To Van Truong, an independent expert on water resources, said high risks of erosion in the Mekong Delta region can be seen through obvious changes in hydrology in the region as well as human impacts.
At the same time, aquaculture farming in coastal localities without planning has seriously affected mangrove forests, causing ecological imbalance and erosion in many regions, while illegal construction that encroaches rivers and hinder flood flow is another factor.
Sand exploitation in rivers is one of the most serious reasons behind the change of the flow, stressed Truong.
In mid-May, Deputy Prime Minister Trinh Dinh Dung and Minister of Natural Resources and Environment Tran Hong Ha led a Government working group on a tour to inspect erosion in a number of Mekong Delta localities.
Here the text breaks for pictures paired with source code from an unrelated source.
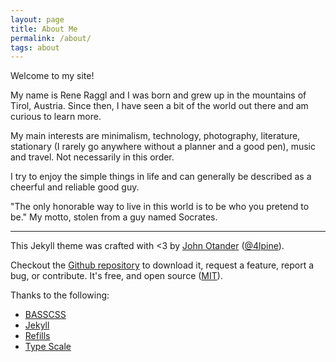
 ```yaml
---
layout: page
title: About Me
permalink: /about/
tags: about
---
```


	
Welcome to my site! 

My name is Rene Raggl and I was born and grew up in the mountains of Tirol, Austria. Since then, I have seen a bit of the world out there and am curious to learn more.

My main interests are minimalism, technology, photography, literature, stationary (I rarely go anywhere without a planner and a good pen), music and travel. Not necessarily in this order.

I try to enjoy the simple things in life and can generally be described as a cheerful and reliable good guy.

"The only honorable way to live in this world is to be who you pretend to be."
My motto, stolen from a guy named Socrates.

--------------------------------------------------------------------------------

This Jekyll theme was crafted with <3 by [John Otander](http://johnotander.com)
([@4lpine](https://twitter.com/4lpine)).

Checkout the [Github repository](https://github.com/johnotander/pixyll) to download it,
request a feature, report a bug, or contribute. It's free, and open source
([MIT](http://opensource.org/licenses/MIT)).

Thanks to the following:

* [BASSCSS](http://basscss.com)
* [Jekyll](http://jekyllrb.com)
* [Refills](http://refills.bourbon.io/)
* [Type Scale](http://type-scale.com/)
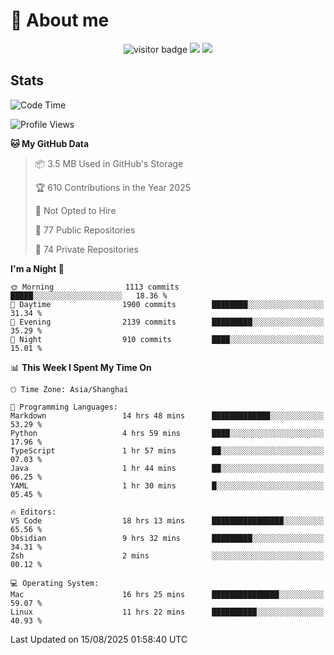 <!-- ![](https://youpai.roccoshi.top/img/20200804214216.png) -->

# 🧐 About me
 
<p align="center">
<img src="https://visitor-badge.laobi.icu/badge?page_id=Lincest.Lincest&title=hits" alt="visitor badge"/>
<a href="mailto:imroccoshi@gmail.com"><img src="https://img.shields.io/badge/gmail-imroccoshi%40gmail.com-red"></a>
<a href="https://blog.roccoshi.top"><img src="https://img.shields.io/badge/blog-roccoshi-green"></a>
</p>

## Stats

<!--START_SECTION:waka-->
![Code Time](http://img.shields.io/badge/Code%20Time-2%2C655%20hrs%2036%20mins-blue)

![Profile Views](http://img.shields.io/badge/Profile%20Views-0-blue)

**🐱 My GitHub Data** 

> 📦 3.5 MB Used in GitHub's Storage 
 > 
> 🏆 610 Contributions in the Year 2025
 > 
> 🚫 Not Opted to Hire
 > 
> 📜 77 Public Repositories 
 > 
> 🔑 74 Private Repositories 
 > 
**I'm a Night 🦉** 

```text
🌞 Morning                1113 commits        █████░░░░░░░░░░░░░░░░░░░░   18.36 % 
🌆 Daytime                1900 commits        ████████░░░░░░░░░░░░░░░░░   31.34 % 
🌃 Evening                2139 commits        █████████░░░░░░░░░░░░░░░░   35.29 % 
🌙 Night                  910 commits         ████░░░░░░░░░░░░░░░░░░░░░   15.01 % 
```


📊 **This Week I Spent My Time On** 

```text
🕑︎ Time Zone: Asia/Shanghai

💬 Programming Languages: 
Markdown                 14 hrs 48 mins      █████████████░░░░░░░░░░░░   53.29 % 
Python                   4 hrs 59 mins       ████░░░░░░░░░░░░░░░░░░░░░   17.96 % 
TypeScript               1 hr 57 mins        ██░░░░░░░░░░░░░░░░░░░░░░░   07.03 % 
Java                     1 hr 44 mins        ██░░░░░░░░░░░░░░░░░░░░░░░   06.25 % 
YAML                     1 hr 30 mins        █░░░░░░░░░░░░░░░░░░░░░░░░   05.45 % 

🔥 Editors: 
VS Code                  18 hrs 13 mins      ████████████████░░░░░░░░░   65.56 % 
Obsidian                 9 hrs 32 mins       █████████░░░░░░░░░░░░░░░░   34.31 % 
Zsh                      2 mins              ░░░░░░░░░░░░░░░░░░░░░░░░░   00.12 % 

💻 Operating System: 
Mac                      16 hrs 25 mins      ███████████████░░░░░░░░░░   59.07 % 
Linux                    11 hrs 22 mins      ██████████░░░░░░░░░░░░░░░   40.93 % 
```


 Last Updated on 15/08/2025 01:58:40 UTC
<!--END_SECTION:waka-->


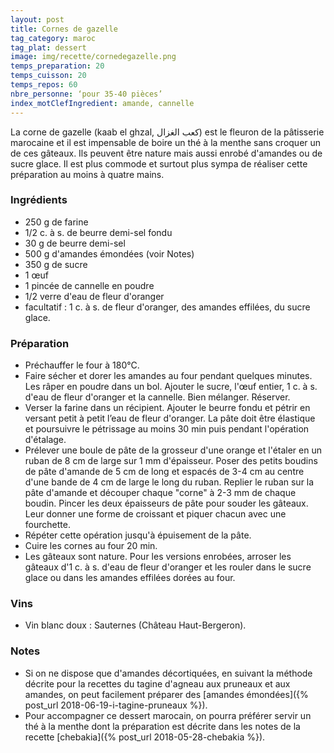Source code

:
 ```yaml
---
layout: post
title: Cornes de gazelle
tag_category: maroc
tag_plat: dessert
image: img/recette/cornedegazelle.png
temps_preparation: 20
temps_cuisson: 20
temps_repos: 60
nbre_personne: ‘pour 35-40 pièces’
index_motClefIngredient: amande, cannelle
---
```

La corne de gazelle (kaab el ghzal, كعب الغزال) est le fleuron de la pâtisserie marocaine et il est impensable de boire un thé à la menthe sans croquer un de ces gâteaux. Ils peuvent être nature mais aussi enrobé d'amandes ou de sucre glace. Il est plus commode et surtout plus sympa de réaliser cette préparation au moins à quatre mains.

### Ingrédients
* 250 g de farine
* 1/2 c. à s. de beurre demi-sel fondu
* 30 g de beurre demi-sel
* 500 g d'amandes émondées (voir Notes)
* 350 g de sucre
* 1 œuf
* 1 pincée de cannelle en poudre
* 1/2 verre d'eau de fleur d'oranger
* facultatif : 1 c. à s. de fleur d'oranger, des amandes effilées, du sucre glace.

### Préparation
* Préchauffer le four à 180°C.
* Faire sécher et dorer les amandes au four pendant quelques minutes. Les râper en poudre dans un bol. Ajouter le sucre, l'œuf entier, 1 c. à s. d'eau de fleur d'oranger et la cannelle. Bien mélanger. Réserver.
* Verser la farine dans un récipient. Ajouter le beurre fondu et pétrir en versant petit à petit l’eau de fleur d'oranger. La pâte doit être élastique et poursuivre le pétrissage au moins 30 min puis pendant l'opération d'étalage.
* Prélever une boule de pâte de la grosseur d'une orange et l'étaler en un ruban de 8 cm de large sur 1 mm d'épaisseur. Poser des petits boudins de pâte d'amande de 5 cm de long et espacés de 3-4 cm au centre d'une bande de 4 cm de large le long du ruban. Replier le ruban sur la pâte d'amande et découper chaque "corne" à 2-3 mm de chaque boudin. Pincer les deux épaisseurs de pâte pour souder les gâteaux. Leur donner une forme de croissant et piquer chacun avec une fourchette.
* Répéter cette opération jusqu'à épuisement de la pâte.
* Cuire les cornes au four 20 min.
* Les gâteaux sont nature. Pour les versions enrobées, arroser les gâteaux d'1 c. à s. d'eau de fleur d'oranger et les rouler dans le sucre glace ou dans les amandes effilées dorées au four.

### Vins
* Vin blanc doux : Sauternes (Château Haut-Bergeron).

### Notes
* Si on ne dispose que d'amandes décortiquées, en suivant la méthode décrite pour la recettes du tagine d'agneau aux pruneaux et aux amandes, on peut facilement préparer des [amandes émondées]({% post_url 2018-06-19-i-tagine-pruneaux %}).
* Pour accompagner ce dessert marocain, on pourra préférer servir un thé à la menthe dont la préparation est décrite dans les notes de la recette [chebakia]({% post_url 2018-05-28-chebakia %}).
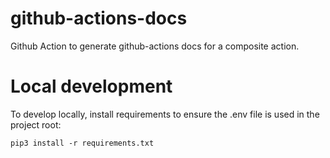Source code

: # github-actions-docs

Github Action to generate github-actions docs for a composite action.

<!-- BEGIN_ACTION_DOCS -->

<!-- END_ACTION_DOCS -->

# Local development

To develop locally, install requirements to ensure the .env file is used in the project root:

```
pip3 install -r requirements.txt
```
Deputy PM Dung said that solutions have been applied in a temporary and passive manner due to a lack of reliable scientific research on the issue. He called on ministries to propose systematic measures to respond to landslides.
He urged ministries and sectors to focus on erosion alerts and forecasts, while helping evacuated people stabilise their lives.
Chairman of the An Giang People’s Committee Vuong Binh Thanh asked for VND820 billion to move households from erosion affected areas and build settlements for them.
Measures to adjust river flow are crucial, along with strict management over sand exploitation in rivers, he said.